However, because the net result of global miRNA deficiency in hepatocytes was impaired
S phase Y-27632 price entry, loss of miR-378 appears to be insufficient to compensate loss of miR-21 during liver regeneration. Specific inhibition of miR-21 and miR-378 in vivo could be used to delineate their individual contributions to regulation of liver regeneration.30 Because a single miRNA typically targets many genes, the effects of miR-21 and miR-378 during liver regeneration are most likely not restricted to inhibition of Btg2 and Odc1. For example, in addition to Tgfbi and Smad7, the TargetScan algorithm predicts Tgfbr2, Acvr1c (activin A receptor 1C), and Acvr2a (activin A receptor 2A) as direct and conserved miR-21 targets
involved in TGFβ and activin signaling. miR-21 might target these genes to limit the inhibitory effect of TGFβ and activin signaling on G1 to S phase transition of hepatocytes after 2/3 PH.25 The levels of the proliferation-promoting gene Ccnd1 were increased in hepatocytes with global miRNA deficiency before 2/3 PH. Our selleck miRNA profiling revealed that miR-16, an miRNA known to inhibit Ccnd1 in the prostate, is expressed in the liver.31 Thus, loss of miR-16 may explain de-repression of Ccnd1 in Dgcr8del/fl, Alb-Cre+/− mice.

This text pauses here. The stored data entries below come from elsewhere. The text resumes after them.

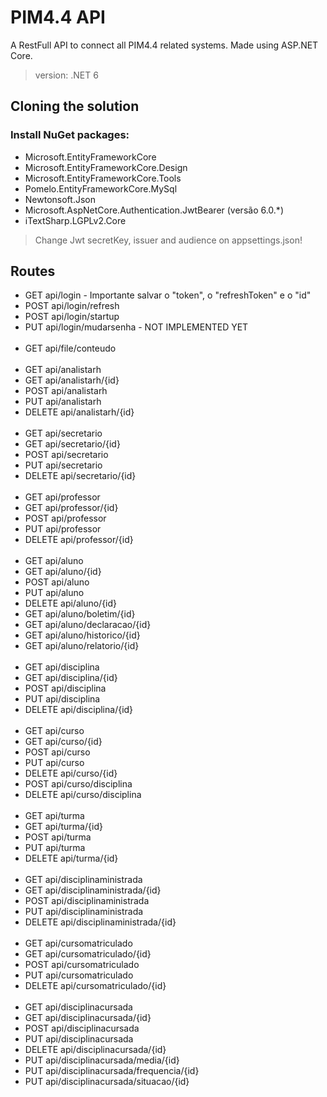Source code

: ﻿# PIM4.4 API
A RestFull API to connect all PIM4.4 related systems. Made using ASP.NET Core.
> version: .NET 6


## Cloning the solution
### Install NuGet packages:
* Microsoft.EntityFrameworkCore
* Microsoft.EntityFrameworkCore.Design
* Microsoft.EntityFrameworkCore.Tools
* Pomelo.EntityFrameworkCore.MySql
* Newtonsoft.Json
* Microsoft.AspNetCore.Authentication.JwtBearer (versão 6.0.*)
* iTextSharp.LGPLv2.Core

> Change Jwt secretKey, issuer and audience on appsettings.json!

## Routes
* GET api/login - Importante salvar o "token", o "refreshToken" e o "id"
* POST api/login/refresh
* POST api/login/startup
* PUT api/login/mudarsenha - NOT IMPLEMENTED YET
\
&nbsp;
* GET api/file/conteudo
\
&nbsp;
* GET api/analistarh
* GET api/analistarh/{id}
* POST api/analistarh
* PUT api/analistarh
* DELETE api/analistarh/{id}
\
&nbsp;
* GET api/secretario
* GET api/secretario/{id}
* POST api/secretario
* PUT api/secretario
* DELETE api/secretario/{id}
\
&nbsp;
* GET api/professor
* GET api/professor/{id}
* POST api/professor
* PUT api/professor
* DELETE api/professor/{id}
\
&nbsp;
* GET api/aluno
* GET api/aluno/{id}
* POST api/aluno
* PUT api/aluno
* DELETE api/aluno/{id}
* GET api/aluno/boletim/{id}
* GET api/aluno/declaracao/{id}
* GET api/aluno/historico/{id}
* GET api/aluno/relatorio/{id}
\
&nbsp;
* GET api/disciplina
* GET api/disciplina/{id}
* POST api/disciplina
* PUT api/disciplina
* DELETE api/disciplina/{id}
\
&nbsp;
* GET api/curso
* GET api/curso/{id}
* POST api/curso
* PUT api/curso
* DELETE api/curso/{id}
* POST api/curso/disciplina
* DELETE api/curso/disciplina
\
&nbsp;
* GET api/turma
* GET api/turma/{id}
* POST api/turma
* PUT api/turma
* DELETE api/turma/{id}
\
&nbsp;
* GET api/disciplinaministrada
* GET api/disciplinaministrada/{id}
* POST api/disciplinaministrada
* PUT api/disciplinaministrada
* DELETE api/disciplinaministrada/{id}
\
&nbsp;
* GET api/cursomatriculado
* GET api/cursomatriculado/{id}
* POST api/cursomatriculado
* PUT api/cursomatriculado
* DELETE api/cursomatriculado/{id}
\
&nbsp;
* GET api/disciplinacursada
* GET api/disciplinacursada/{id}
* POST api/disciplinacursada
* PUT api/disciplinacursada
* DELETE api/disciplinacursada/{id}
* PUT api/disciplinacursada/media/{id}
* PUT api/disciplinacursada/frequencia/{id}
* PUT api/disciplinacursada/situacao/{id}
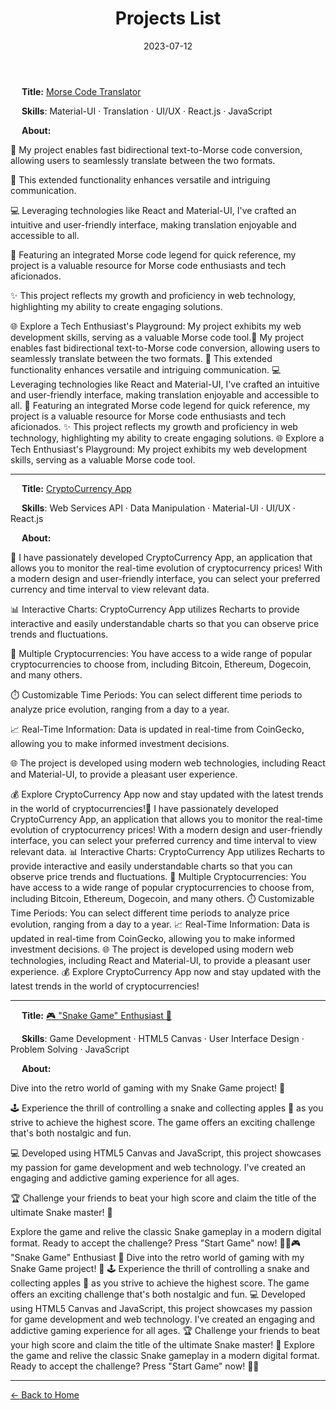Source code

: ﻿---
title: 'Projects List'
date: '2023-07-12'
---

&emsp; **Title:** [Morse Code Translator](https://stackblitz-starters-jhmkq7.stackblitz.io/)

&emsp; **Skills**: Material-UI · Translation · UI/UX · React.js · JavaScript

&emsp; **About:** 

🚀 My project enables fast bidirectional text-to-Morse code conversion, allowing users to seamlessly translate between the two formats.

📡 This extended functionality enhances versatile and intriguing communication.

💻 Leveraging technologies like React and Material-UI, I've crafted an intuitive and user-friendly interface, making translation enjoyable and accessible to all.

📜 Featuring an integrated Morse code legend for quick reference, my project is a valuable resource for Morse code enthusiasts and tech aficionados.

✨ This project reflects my growth and proficiency in web technology, highlighting my ability to create engaging solutions.

🌐 Explore a Tech Enthusiast's Playground: My project exhibits my web development skills, serving as a valuable Morse code tool.🚀 My project enables fast bidirectional text-to-Morse code conversion, allowing users to seamlessly translate between the two formats. 📡 This extended functionality enhances versatile and intriguing communication. 💻 Leveraging technologies like React and Material-UI, I've crafted an intuitive and user-friendly interface, making translation enjoyable and accessible to all. 📜 Featuring an integrated Morse code legend for quick reference, my project is a valuable resource for Morse code enthusiasts and tech aficionados. ✨ This project reflects my growth and proficiency in web technology, highlighting my ability to create engaging solutions. 🌐 Explore a Tech Enthusiast's Playground: My project exhibits my web development skills, serving as a valuable Morse code tool.

***

&emsp; **Title:** [CryptoCurrency App](https://stackblitz-starters-b58jwz.stackblitz.io/)

&emsp; **Skills**: Web Services API · Data Manipulation · Material-UI · UI/UX · React.js

&emsp; **About:** 

🚀 I have passionately developed CryptoCurrency App, an application that allows you to monitor the real-time evolution of cryptocurrency prices! With a modern design and user-friendly interface, you can select your preferred currency and time interval to view relevant data.

📊 Interactive Charts: CryptoCurrency App utilizes Recharts to provide interactive and easily understandable charts so that you can observe price trends and fluctuations.

💱 Multiple Cryptocurrencies: You have access to a wide range of popular cryptocurrencies to choose from, including Bitcoin, Ethereum, Dogecoin, and many others.

⏱️ Customizable Time Periods: You can select different time periods to analyze price evolution, ranging from a day to a year.

📈 Real-Time Information: Data is updated in real-time from CoinGecko, allowing you to make informed investment decisions.

🌐 The project is developed using modern web technologies, including React and Material-UI, to provide a pleasant user experience.

💰 Explore CryptoCurrency App now and stay updated with the latest trends in the world of cryptocurrencies!🚀 I have passionately developed CryptoCurrency App, an application that allows you to monitor the real-time evolution of cryptocurrency prices! With a modern design and user-friendly interface, you can select your preferred currency and time interval to view relevant data. 📊 Interactive Charts: CryptoCurrency App utilizes Recharts to provide interactive and easily understandable charts so that you can observe price trends and fluctuations. 💱 Multiple Cryptocurrencies: You have access to a wide range of popular cryptocurrencies to choose from, including Bitcoin, Ethereum, Dogecoin, and many others. ⏱️ Customizable Time Periods: You can select different time periods to analyze price evolution, ranging from a day to a year. 📈 Real-Time Information: Data is updated in real-time from CoinGecko, allowing you to make informed investment decisions. 🌐 The project is developed using modern web technologies, including React and Material-UI, to provide a pleasant user experience. 💰 Explore CryptoCurrency App now and stay updated with the latest trends in the world of cryptocurrencies!

***

&emsp; **Title:** [🎮 "Snake Game" Enthusiast 🐍](https://js-fadmd3.stackblitz.io/)

&emsp; **Skills**: Game Development · HTML5 Canvas · User Interface Design · Problem Solving · JavaScript

&emsp; **About:** 

Dive into the retro world of gaming with my Snake Game project! 🚀

🕹️ Experience the thrill of controlling a snake and collecting apples 🍏 as you strive to achieve the highest score. The game offers an exciting challenge that's both nostalgic and fun.

💻 Developed using HTML5 Canvas and JavaScript, this project showcases my passion for game development and web technology. I've created an engaging and addictive gaming experience for all ages.

🏆 Challenge your friends to beat your high score and claim the title of the ultimate Snake master! 🥇

Explore the game and relive the classic Snake gameplay in a modern digital format. Ready to accept the challenge? Press "Start Game" now! 🐍✨🎮 "Snake Game" Enthusiast 🐍 Dive into the retro world of gaming with my Snake Game project! 🚀 🕹️ Experience the thrill of controlling a snake and collecting apples 🍏 as you strive to achieve the highest score. The game offers an exciting challenge that's both nostalgic and fun. 💻 Developed using HTML5 Canvas and JavaScript, this project showcases my passion for game development and web technology. I've created an engaging and addictive gaming experience for all ages. 🏆 Challenge your friends to beat your high score and claim the title of the ultimate Snake master! 🥇 Explore the game and relive the classic Snake gameplay in a modern digital format. Ready to accept the challenge? Press "Start Game" now! 🐍✨

***

[← Back to Home](/)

In analogy, it is possible that loss of other miRNAs normally expressed in hepatocytes but not induced by 2/3 PH may contribute to impaired liver regeneration in Dgcr8del/fl, Alb-Cre+/− mice. This could explain the spontaneous oval cell activation in a subset of Dgcr8del/fl, Alb-Cre+/− mice. In addition, mouse miRNAs continue to be identified and we cannot rule out that miRNAs not represented on our arrays play a role in liver regeneration. However, in contrast to findings after DGCR8 inactivation in the skin,32 miR-21 was depleted in whole liver samples of mice 上海皓元医药股份有限公司 with hepatocyte-specific DGCR8 deficiency. This shows that miR-21 is mainly
expressed in hepatocytes in the liver and supports our conclusion that miR-21 directly regulates cell cycle progression in hepatocytes. Specific induction of miR-21 in G1 phase after 2/3 PH and impaired G1 to S phase transition in both hepatocytes with global miRNA deficiency and in those with FoxM1 deficiency further suggest that miR-21 plays a leading role in miRNA regulation of liver regeneration. Our analyses focused on miRNA target genes that are conserved between mouse and human. Although little has been reported about miR-378′s regulation or function, the expression of miR-21 is known to be increased in primary human liver cancer.33, 34 Moreover, miR-21 has been shown to promote proliferation of human liver cancer cell lines by inhibition of the phosphatase and tensin homolog (PTEN) tumor suppressor.33 Therefore, it is likely that miR-21 inhibits Btg2, and potentially other regulators of hepatocyte proliferation, also in human liver regeneration. The authors thank Dr.